Tuesday, 24 January 2012
Virginia Perdue - The Case of the Grieving Monkey (1941)
Virginia Perdue has written two mysteries featuring Eleanora Burke, a five foot eleven, two hundred pound investigator for the district attorney's office whose size makes her a worthy adversary but who is not without a trace of insecurity and sentimentality. The first of the two, The Case of the Grieving Monkey, involves Burke in a case of attempted murder by poison. Marian Gantley, a wealthy explorer with a home in the Hollywood hills, is convinced that on two occasions someone has tried to poison her and the second attempt would have been successful had not a glass of cyanide laced milk been drunk by her pet marmoset. Adopting the guise of being an old friend of Marian's, Burke sets out to discover which member of the household could be the culprit with a penchant for poison; Julian, Mrs. Gantley's much younger, philandering husband; her secretary and Julian's mistress; her seemingly neurotic sister-in-law and her estranged husband; or Gretel, her German cousin who seems a little too admiring of Hitler. And what about Thompson, the chauffeur, who seems to be doing a little investigating of his own? It's not long before murder pays a visit to the estate's monkey house.

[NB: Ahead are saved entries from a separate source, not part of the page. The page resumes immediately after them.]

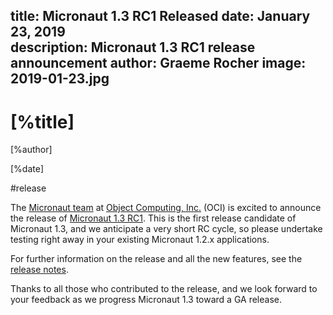 title: Micronaut 1.3 RC1 Released
date: January 23, 2019  
description: Micronaut 1.3 RC1 release announcement
author: Graeme Rocher
image: 2019-01-23.jpg
---

# [%title]

[%author]

[%date] 

#release

The [Micronaut team](https://objectcomputing.com/products/2gm-team) at [Object Computing, Inc.](https://objectcomputing.com/) (OCI) is excited to announce the release of [Micronaut 1.3 RC1](https://github.com/micronaut-projects/micronaut-core/releases/tag/v1.3.0.RC1). This is the first release candidate of Micronaut 1.3, and we anticipate a very short RC cycle, so please undertake testing right away in your existing Micronaut 1.2.x applications.

For further information on the release and all the new features, see the [release notes](https://docs.micronaut.io/1.3.0.RC1/guide/index.html#whatsNew).

Thanks to all those who contributed to the release, and we look forward to your feedback as we progress Micronaut 1.3 toward a GA release.
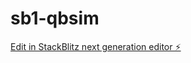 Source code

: # sb1-qbsim

[Edit in StackBlitz next generation editor ⚡️](https://stackblitz.com/~/github.com/bhaskerkumarsingh/sb1-qbsim)
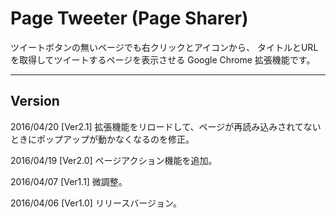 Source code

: # Page Tweeter (Page Sharer)  
    
ツイートボタンの無いページでも右クリックとアイコンから、
タイトルとURLを取得してツイートするページを表示させる Google Chrome 拡張機能です。  

---

## Version

2016/04/20 [Ver2.1] 拡張機能をリロードして、ページが再読み込みされてないときにポップアップが動かなくなるのを修正。

2016/04/19 [Ver2.0] ページアクション機能を追加。

2016/04/07 [Ver1.1] 微調整。

2016/04/06 [Ver1.0] リリースバージョン。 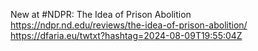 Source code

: New at #NDPR: The Idea of Prison Abolition https://ndpr.nd.edu/reviews/the-idea-of-prison-abolition/ https://dfaria.eu/twtxt?hashtag=2024-08-09T19:55:04Z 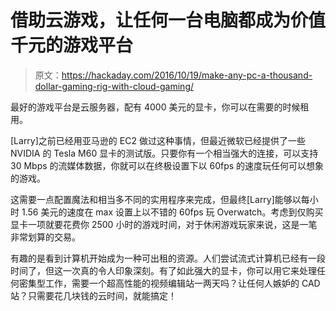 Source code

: # 借助云游戏，让任何一台电脑都成为价值千元的游戏平台

> 原文：<https://hackaday.com/2016/10/19/make-any-pc-a-thousand-dollar-gaming-rig-with-cloud-gaming/>

最好的游戏平台是云服务器，配有 4000 美元的显卡，你可以在需要的时候租用。

[Larry]之前已经用亚马逊的 EC2 做过这种事情，但最近微软已经提供了一些 NVIDIA 的 Tesla M60 显卡的测试版。只要你有一个相当强大的连接，可以支持 30 Mbps 的流媒体数据，你就可以在终极设置下以 60fps 的速度玩任何可以想象的游戏。

这需要一点配置魔法和相当多不同的实用程序来完成，但最终[Larry]能够以每小时 1.56 美元的速度在 max 设置上以不错的 60fps 玩 Overwatch。考虑到仅购买显卡一项就要花费你 2500 小时的游戏时间，对于休闲游戏玩家来说，这是一笔非常划算的交易。

有趣的是看到计算机开始成为一种可出租的资源。人们尝试流式计算机已经有一段时间了，但这一次真的令人印象深刻。有了如此强大的显卡，你可以用它来处理任何密集型工作，需要一个超高性能的视频编辑站一两天吗？让任何人嫉妒的 CAD 站？只需要花几块钱的云时间，就能搞定！
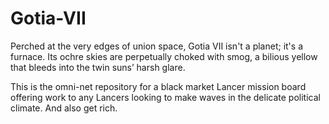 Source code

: # Gotia-VII
Perched at the very edges of union space, Gotia VII isn't a planet; it's a furnace. Its ochre skies are perpetually choked with smog, a bilious yellow that bleeds into the twin suns’ harsh glare.

This is the omni-net repository for a black market Lancer mission board offering work to any Lancers looking to make waves in the delicate political climate. And also get rich.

The Case of the Grieving Monkey features a likable heroine (whom the author thankfully did not make into a Bertha Cool-like caricature), and a brisk pace. Not a great mystery, as there's no real surprises or twists, but a quickly read, entertaining story. This was followed the following year by The Case of the Foster Father.
Incidentally the titular monkey doesn't have much importance to the story, grieving or otherwise.